Streit habe es nicht gegeben, sagt der Dettelbacher – im Gegenteil. "Eigentlich war es so, dass keine Seite die andere im Stich lassen wollte." Man habe seit dem Frühjahr Monat für Monat gesprochen und in der Tat habe Bielek im Spätherbst nochmal bei drei Events ausgeholfen. "Dann kam Weihnachten immer näher, die Corona-Inzidenz-Werte stiegen auch bei uns in der Gemeinde und ich war hier gefragt und gefordert", erinnert er sich. Und so musste er sich eingestehen, dass er nicht mit 100 Prozent freiem Kopf zur Verfügung stehen könne. Gerhard Leinauer ersetzte ihn schließlich. "Eine sehr gute Lösung", meint Bielek, der die Springen so gut es ging vor dem Fernseher verfolgte.

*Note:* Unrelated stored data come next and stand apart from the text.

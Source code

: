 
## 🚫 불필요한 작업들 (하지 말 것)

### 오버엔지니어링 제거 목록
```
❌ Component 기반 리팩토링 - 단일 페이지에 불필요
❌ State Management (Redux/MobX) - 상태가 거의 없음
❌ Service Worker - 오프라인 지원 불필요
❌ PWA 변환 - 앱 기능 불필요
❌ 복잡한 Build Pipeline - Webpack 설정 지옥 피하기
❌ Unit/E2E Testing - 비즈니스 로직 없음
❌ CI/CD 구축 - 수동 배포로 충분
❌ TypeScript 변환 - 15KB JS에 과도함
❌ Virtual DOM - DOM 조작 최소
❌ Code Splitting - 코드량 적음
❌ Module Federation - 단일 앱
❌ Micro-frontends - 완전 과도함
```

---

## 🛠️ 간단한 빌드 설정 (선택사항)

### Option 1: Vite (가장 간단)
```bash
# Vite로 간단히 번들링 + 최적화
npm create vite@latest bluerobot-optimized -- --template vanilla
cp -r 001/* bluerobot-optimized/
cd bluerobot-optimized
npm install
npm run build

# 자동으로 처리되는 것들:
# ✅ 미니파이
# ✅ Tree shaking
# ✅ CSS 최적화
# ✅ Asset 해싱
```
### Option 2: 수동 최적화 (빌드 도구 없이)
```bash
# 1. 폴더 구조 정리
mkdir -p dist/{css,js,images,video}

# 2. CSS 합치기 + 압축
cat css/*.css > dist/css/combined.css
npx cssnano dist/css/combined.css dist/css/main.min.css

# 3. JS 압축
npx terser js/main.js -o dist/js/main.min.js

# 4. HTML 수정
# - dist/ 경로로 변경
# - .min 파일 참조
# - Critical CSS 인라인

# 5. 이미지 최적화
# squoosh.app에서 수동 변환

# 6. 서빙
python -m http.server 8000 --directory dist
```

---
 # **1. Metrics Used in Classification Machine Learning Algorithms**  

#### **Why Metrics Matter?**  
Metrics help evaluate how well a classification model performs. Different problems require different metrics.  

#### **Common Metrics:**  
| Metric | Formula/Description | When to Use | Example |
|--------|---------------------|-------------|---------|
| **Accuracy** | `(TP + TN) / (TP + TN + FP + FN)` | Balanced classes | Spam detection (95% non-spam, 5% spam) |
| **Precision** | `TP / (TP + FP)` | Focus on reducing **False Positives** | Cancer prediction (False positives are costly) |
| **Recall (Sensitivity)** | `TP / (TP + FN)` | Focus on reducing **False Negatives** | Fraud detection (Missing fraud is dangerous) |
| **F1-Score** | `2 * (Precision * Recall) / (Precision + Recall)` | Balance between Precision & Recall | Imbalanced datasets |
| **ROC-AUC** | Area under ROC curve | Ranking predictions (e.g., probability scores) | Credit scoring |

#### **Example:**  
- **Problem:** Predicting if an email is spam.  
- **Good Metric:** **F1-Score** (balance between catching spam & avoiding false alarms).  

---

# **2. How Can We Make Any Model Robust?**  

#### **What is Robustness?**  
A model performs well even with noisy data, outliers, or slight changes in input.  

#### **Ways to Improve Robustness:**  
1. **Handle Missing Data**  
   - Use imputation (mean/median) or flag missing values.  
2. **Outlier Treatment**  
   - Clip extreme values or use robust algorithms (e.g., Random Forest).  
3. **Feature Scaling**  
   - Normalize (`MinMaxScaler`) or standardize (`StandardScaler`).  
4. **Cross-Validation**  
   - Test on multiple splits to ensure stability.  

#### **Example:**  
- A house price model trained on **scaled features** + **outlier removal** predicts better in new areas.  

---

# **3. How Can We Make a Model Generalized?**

Corona war in den bisherigen rund zehn Monaten seiner Amtszeit eines der bestimmenden Themen, aber nicht das einzige. "Wir managen den Klimawandel vor der Haustür, die Digitalisierung unserer Verwaltung, sind in der Planung für einen neuen Kindergarten, arbeiten an der Erschließung von drei Baugebieten und es entstand das größte schwimmende Solarkraftwerk Bayerns auf unserem Baggersee", berichtet Bielek aus seinem Rathaus-Alltag.

Die Sport-Welt vermisst er dabei durchaus. Dass alle Aufgaben nur auf Zeit anvertraut sind, kennt er aber von dort. Während im TV-Business Übertragungsrechte alle paar Jahre neu vergeben werden und mitunter den Anbieter wechseln, werden auch politische Mandate immer wieder neu ausgeschrieben. Als Bürgermeister Dettelbachs ist Matthias Bielek bis 2026 im Amt. "Es ist ein leistungssteigerndes System", sagt er im Sportler-Sprech. "So etwas hält wach. Der Unterschied ist aber: Wenn ich mich bei einem Medienunternehmen bewerbe, dann spreche ich vor einem kleinen Gremium. Jetzt sind quasi 7300 Bürgerinnen und Bürger meine Chefs." Und genau das sei so ausgesprochen spannend.